### DATA
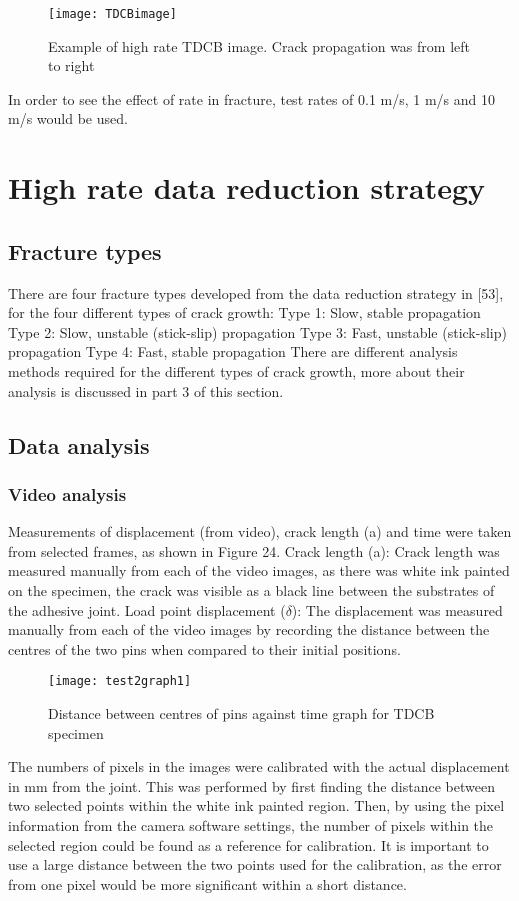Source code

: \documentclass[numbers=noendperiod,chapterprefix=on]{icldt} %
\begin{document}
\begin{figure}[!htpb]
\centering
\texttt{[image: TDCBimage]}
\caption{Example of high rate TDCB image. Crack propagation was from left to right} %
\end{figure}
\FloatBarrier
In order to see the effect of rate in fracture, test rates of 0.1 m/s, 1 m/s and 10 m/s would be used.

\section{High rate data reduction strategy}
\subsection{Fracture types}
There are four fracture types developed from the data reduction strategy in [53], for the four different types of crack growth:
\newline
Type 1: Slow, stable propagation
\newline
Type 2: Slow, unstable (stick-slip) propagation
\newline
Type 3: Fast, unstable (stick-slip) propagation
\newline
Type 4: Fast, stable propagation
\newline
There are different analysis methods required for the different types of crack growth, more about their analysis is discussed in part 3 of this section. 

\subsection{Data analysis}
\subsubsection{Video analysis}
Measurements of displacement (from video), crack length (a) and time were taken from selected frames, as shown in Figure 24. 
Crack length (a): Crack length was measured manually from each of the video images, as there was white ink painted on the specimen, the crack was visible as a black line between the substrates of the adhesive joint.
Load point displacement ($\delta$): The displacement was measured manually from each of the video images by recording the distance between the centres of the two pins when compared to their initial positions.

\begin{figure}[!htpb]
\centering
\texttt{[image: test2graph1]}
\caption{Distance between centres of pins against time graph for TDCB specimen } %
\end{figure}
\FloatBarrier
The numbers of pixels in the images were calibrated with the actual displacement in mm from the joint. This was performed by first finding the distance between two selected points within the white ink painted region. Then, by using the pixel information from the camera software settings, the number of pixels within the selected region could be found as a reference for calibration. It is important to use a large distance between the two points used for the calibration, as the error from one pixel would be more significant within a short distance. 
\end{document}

--

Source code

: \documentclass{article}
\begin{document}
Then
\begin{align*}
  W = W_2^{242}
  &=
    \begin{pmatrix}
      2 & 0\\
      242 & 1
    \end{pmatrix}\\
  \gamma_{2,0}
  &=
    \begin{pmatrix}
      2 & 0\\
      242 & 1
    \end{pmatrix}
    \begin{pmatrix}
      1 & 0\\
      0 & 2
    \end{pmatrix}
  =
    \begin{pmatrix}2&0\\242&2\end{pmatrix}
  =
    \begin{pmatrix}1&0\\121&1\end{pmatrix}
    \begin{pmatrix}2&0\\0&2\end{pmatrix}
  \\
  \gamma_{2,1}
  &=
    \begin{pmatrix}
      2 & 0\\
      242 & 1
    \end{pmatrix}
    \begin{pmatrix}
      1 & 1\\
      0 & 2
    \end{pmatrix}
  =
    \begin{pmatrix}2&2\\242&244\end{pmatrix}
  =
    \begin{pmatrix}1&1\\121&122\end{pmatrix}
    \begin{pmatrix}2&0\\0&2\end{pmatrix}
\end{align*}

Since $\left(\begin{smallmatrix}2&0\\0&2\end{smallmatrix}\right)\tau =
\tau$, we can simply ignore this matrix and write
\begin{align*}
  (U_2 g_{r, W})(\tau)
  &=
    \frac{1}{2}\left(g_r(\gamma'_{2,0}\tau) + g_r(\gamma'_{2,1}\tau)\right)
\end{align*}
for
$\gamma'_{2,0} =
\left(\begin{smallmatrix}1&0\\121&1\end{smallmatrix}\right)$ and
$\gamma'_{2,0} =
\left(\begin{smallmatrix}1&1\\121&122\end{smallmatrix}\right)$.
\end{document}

### WHAT IS NEEDED
Copy out every line from the data above that has "strategy" in it.

### REPLY
\section{High rate data reduction strategy}
There are four fracture types developed from the data reduction strategy in [53], for the four different types of crack growth:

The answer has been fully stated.